I bought this sketchbook because I started carrying a smaller purse, and wanted one small enough to fit inside. It's a 3.3" x 4.7" dot matrix pad, bound at the top, with 80 perforated sheets (not my preference, but we use what we have). The day I bought it, I filled the first four pages and decided my goal for the book would be to fill as much space on the page as possible (easy to do with such small sheets!), using whatever materials I had at hand in the moment - preferably using as many materials as possible. So far my most frequently-used materials are basic gel pens (black and white) and Chartpak AD alcoholic markers, with mechanical pencil for the initial sketch. If you use markers like that, you HAVE to put a bleed sheet behind your page. Learn from my mistakes!!

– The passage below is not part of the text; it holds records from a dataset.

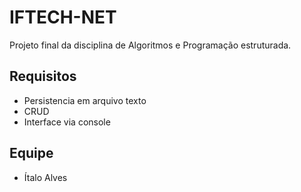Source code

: # IFTECH-NET
Projeto final da disciplina de Algoritmos e Programação estruturada.

## Requisitos
- Persistencia em arquivo texto
- CRUD
- Interface via console

## Equipe
- Ítalo Alves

(I hope to make pages for all the characters pictured here so you know who they are, but it'll take a while. ^^; Bear with me please!)
As an aside, I picked two of these little books up at a locally owned and operated stationary shop. The owner came down into the empty shop as I was checking out and I have to paint a picture for you. This man is at least 70 years old by his own admission, and he dressed like it. He had a very formal grey suit, dress shirt, and a black bowtie. On a Friday. And this was not a modern suit! He looked like he was going to pitch paper sales to an oil baron. Like some kind of retired Mid-Atlantic radio announcer who broadcasted illegal boxing. I felt like he was going to ask me if I wanted to stop by the soda fountain after work. Instead his first statement to me was: "Well hello there! What do you do for fun?" (a deeply strange first question, but there we are), to which I replied "For fun? I'm buying notebooks!"
After some conversation, it turns out he's known my boss for 70 years (which I doubt, because I think that's about how old my boss is), and was in our building talking to the tenants upstairs just the week before. It was a fun coincidence, even if talking to strange stationary salesmen can be off-putting. The moral of the story is this: buy local! These guys were clearly desperate for business, and I'm sure there's a shop near you who's in similarly dire straights. Plus you might meet an overbearing stranger, which is always nice.